Kelompok aliran konservatif yang paling keras mengritik konsep-konsep baru yang ditawarkan Ibnu Khaldun. Tetapi dalam kajian-kajian terbaru telah jelas bahwa karya Ibnu Khaldun jauh lebih orisinil ketimbang karya-karya para filosof lain pada masanya. Sekalipun sekilas tampak seperti menjiplak karya Ikhwan al-Shafa, tetapi sebenarnya Ibnu Khaldun menawarkan pendekatan dan metode baru dalam menganalisis pola relasi interaksi sosial manusia berdasarkan teori yang di kemudian hari menjadi geneologi ilmu sosiologi modern. Setidak-tidaknya itulah hasil pembacaan George Ritzer dalam bukunya, Teori Sosiologi Modern(2015: 5).
Setelah karya Muqaddimah disusul dengan Kitabal-‘Ibar wa Diwan al-Mubtada wa al-Khabar di Ayyam al-‘Arab wa al-‘Ajam wa al-Barbar(tiga jilid besar) yang sangat fenomenal.
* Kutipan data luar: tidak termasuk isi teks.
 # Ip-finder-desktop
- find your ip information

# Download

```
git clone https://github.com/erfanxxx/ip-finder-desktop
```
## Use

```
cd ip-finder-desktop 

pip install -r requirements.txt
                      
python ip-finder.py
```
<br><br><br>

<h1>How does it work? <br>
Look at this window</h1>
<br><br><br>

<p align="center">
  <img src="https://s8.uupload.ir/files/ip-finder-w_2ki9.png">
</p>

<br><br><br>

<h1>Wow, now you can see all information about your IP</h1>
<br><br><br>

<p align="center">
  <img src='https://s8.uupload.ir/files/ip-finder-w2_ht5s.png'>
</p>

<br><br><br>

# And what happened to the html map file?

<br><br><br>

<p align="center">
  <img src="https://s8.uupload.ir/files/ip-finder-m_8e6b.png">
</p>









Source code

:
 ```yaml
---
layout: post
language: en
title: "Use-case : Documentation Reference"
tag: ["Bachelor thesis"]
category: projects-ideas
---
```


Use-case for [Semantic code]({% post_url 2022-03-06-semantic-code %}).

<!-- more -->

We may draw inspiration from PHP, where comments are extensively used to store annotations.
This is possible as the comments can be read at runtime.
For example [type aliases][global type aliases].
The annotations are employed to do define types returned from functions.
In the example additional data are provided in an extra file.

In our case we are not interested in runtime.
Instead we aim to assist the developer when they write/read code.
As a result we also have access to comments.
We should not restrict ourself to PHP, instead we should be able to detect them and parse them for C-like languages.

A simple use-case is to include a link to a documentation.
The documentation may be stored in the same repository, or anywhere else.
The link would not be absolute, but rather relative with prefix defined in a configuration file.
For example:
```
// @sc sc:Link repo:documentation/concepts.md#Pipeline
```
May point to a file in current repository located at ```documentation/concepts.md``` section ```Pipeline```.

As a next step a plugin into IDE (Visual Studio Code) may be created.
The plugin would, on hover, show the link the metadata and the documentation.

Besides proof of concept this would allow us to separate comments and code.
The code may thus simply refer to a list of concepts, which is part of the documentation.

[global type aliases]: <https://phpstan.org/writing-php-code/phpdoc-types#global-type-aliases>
Ternyata, karya Muqaddimah yang telah mendapat sambutan beragam dari para ilmuwan dan filosof pada zamannya hanyalah sebatas ‘pengantar’ dari Kitabal-‘Ibar wa Diwan al-Mubtada wa al-Khabar di Ayyam al-‘Arab wa al-‘Ajam wa al-Barbar. Di sinilah sosok Ibnu Khaldun menawarkan konsep kebaruan dalam proses analisis sosiologis-historis penulisan sejarah.
Ia banyak menggunakan instrument teoritis untuk mengungkap dan mengurai fakta-fakta di masa lalu tentang kejadian-kejadian atau aktivitas para tokoh dalam sejarah. Dengan konsep epistemologi yang empiris, ia menawarkan paradigma baru historiografi umat Islam yang mencakup berbagai macam topik.
Selain Muqaddimah dan Kitabal-‘Ibar wa Diwan al-Mubtada wa al-Khabar di Ayyam al-‘Arab wa al-‘Ajam wa al-Barbar, Ibnu Khaldun juga menulis Lubab al-Muhassal fi Ushul al-Din(Ringkasan Dasar-dasar Agama), Muhassal Afkar al-Mutaqaddimin wa al-Muta’akhkhirin min al-‘Ulama wa al-Hukama wa al-Mutakallimin—ringkasan karya Fakhruddin al-Razi (filosof muslim yang memiliki kecenderungan naturalis dan Syifa’ al-Sa’il(karya tasawuf) (Majid Fakhri, 1987: 146).
***
Selain menulis kitab, Ibnu Khaldun juga banyak mengulas, mereview, dan mengritik karya-karya para filosof sebelumnya. Seperti karya al-Busiri (Kitab Burdah), karya-karya Ibnu Rusyd (tentang logika, aritmatika, dan lain-lain).
Itulah sepenggal riwayat Muqaddimah dan Ibnu Khaldun, seorang politikus yang mengakhiri karirnya dengan menempuh jalan sunyi sebagai seorang intelektual besar. Namanya tetap harum hingga kini, di belahan bumi barat maupun timur.